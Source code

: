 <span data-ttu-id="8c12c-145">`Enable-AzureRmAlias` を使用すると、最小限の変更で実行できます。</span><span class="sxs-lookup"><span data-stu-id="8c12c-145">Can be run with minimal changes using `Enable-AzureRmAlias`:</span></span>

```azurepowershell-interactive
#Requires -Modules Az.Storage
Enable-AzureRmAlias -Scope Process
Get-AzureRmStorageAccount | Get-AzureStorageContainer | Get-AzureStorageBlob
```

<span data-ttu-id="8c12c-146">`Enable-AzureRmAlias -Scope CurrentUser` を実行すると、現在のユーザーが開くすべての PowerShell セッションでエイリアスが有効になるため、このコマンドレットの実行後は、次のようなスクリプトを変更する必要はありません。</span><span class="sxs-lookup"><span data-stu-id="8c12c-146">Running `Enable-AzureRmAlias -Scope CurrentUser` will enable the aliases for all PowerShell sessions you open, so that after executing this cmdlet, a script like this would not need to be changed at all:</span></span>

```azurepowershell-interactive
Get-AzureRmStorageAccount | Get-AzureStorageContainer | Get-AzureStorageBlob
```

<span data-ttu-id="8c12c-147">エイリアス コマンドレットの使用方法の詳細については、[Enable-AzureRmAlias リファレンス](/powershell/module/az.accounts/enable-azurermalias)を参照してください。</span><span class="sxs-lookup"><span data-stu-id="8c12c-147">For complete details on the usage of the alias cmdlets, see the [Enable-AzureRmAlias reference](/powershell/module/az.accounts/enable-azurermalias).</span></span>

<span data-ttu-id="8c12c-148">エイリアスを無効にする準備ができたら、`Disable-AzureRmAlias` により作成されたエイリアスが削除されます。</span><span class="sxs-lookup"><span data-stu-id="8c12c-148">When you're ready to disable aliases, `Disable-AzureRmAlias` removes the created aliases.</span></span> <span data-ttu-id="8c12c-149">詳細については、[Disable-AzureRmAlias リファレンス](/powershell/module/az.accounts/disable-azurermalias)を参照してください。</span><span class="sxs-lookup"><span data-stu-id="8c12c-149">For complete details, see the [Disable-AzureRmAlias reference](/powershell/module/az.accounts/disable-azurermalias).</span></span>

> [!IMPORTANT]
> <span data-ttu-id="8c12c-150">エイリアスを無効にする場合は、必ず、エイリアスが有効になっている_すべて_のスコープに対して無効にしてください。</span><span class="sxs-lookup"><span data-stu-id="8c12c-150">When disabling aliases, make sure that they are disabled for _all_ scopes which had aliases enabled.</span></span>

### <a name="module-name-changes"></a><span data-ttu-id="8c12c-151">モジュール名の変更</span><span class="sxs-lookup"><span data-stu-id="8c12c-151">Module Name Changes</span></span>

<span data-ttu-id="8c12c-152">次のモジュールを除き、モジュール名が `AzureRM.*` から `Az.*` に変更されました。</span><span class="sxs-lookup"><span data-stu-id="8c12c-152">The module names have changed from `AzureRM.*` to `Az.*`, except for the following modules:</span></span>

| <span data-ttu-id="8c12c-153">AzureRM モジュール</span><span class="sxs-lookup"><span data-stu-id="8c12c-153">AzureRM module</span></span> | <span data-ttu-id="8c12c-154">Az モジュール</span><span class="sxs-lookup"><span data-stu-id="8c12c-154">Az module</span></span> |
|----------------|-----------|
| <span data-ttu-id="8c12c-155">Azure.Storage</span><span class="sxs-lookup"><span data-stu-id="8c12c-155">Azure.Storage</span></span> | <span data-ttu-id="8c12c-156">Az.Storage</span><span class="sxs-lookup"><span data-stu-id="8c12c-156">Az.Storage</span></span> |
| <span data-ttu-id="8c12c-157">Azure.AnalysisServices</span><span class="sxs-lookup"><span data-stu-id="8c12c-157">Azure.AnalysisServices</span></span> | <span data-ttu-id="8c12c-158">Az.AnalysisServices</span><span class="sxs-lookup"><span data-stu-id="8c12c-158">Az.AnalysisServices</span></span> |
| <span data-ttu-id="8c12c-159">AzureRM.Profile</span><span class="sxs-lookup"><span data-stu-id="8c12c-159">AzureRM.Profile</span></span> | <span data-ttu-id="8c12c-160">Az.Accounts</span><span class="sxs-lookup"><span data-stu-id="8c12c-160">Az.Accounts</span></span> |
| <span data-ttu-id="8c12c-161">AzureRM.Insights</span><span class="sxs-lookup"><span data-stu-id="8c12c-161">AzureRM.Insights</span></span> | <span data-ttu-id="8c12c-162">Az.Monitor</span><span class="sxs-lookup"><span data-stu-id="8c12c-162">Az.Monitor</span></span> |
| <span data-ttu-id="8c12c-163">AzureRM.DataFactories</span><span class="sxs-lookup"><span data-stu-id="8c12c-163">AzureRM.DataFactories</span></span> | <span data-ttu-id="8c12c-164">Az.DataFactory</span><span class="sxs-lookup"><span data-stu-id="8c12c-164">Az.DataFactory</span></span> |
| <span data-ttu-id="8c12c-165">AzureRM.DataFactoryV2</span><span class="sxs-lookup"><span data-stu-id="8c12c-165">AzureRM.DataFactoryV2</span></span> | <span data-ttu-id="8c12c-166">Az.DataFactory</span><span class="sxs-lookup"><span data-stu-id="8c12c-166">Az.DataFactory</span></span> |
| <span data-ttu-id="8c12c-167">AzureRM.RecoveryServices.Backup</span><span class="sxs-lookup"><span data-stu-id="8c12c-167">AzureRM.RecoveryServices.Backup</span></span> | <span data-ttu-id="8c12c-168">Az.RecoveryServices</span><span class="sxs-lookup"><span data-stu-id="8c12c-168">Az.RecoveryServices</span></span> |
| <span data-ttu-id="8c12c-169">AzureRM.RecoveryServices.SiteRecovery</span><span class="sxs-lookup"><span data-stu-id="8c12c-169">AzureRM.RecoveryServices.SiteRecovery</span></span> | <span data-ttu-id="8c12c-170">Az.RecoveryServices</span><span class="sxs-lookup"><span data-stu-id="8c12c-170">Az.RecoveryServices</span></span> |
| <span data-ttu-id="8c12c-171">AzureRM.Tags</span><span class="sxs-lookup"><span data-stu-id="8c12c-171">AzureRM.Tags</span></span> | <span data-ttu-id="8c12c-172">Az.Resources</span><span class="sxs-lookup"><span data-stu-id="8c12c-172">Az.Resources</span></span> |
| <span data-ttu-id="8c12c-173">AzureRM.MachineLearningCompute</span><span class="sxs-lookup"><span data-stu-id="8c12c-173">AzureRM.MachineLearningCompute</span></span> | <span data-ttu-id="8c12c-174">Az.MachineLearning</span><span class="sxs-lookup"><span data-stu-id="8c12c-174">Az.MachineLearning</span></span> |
========
What to do: Among the lines above, find those that contain the word "DataFactory" and copy them.

Exercise output:
| <span data-ttu-id="8c12c-163">AzureRM.DataFactories</span><span class="sxs-lookup"><span data-stu-id="8c12c-163">AzureRM.DataFactories</span></span> | <span data-ttu-id="8c12c-164">Az.DataFactory</span><span class="sxs-lookup"><span data-stu-id="8c12c-164">Az.DataFactory</span></span> |
| <span data-ttu-id="8c12c-165">AzureRM.DataFactoryV2</span><span class="sxs-lookup"><span data-stu-id="8c12c-165">AzureRM.DataFactoryV2</span></span> | <span data-ttu-id="8c12c-166">Az.DataFactory</span><span class="sxs-lookup"><span data-stu-id="8c12c-166">Az.DataFactory</span></span> |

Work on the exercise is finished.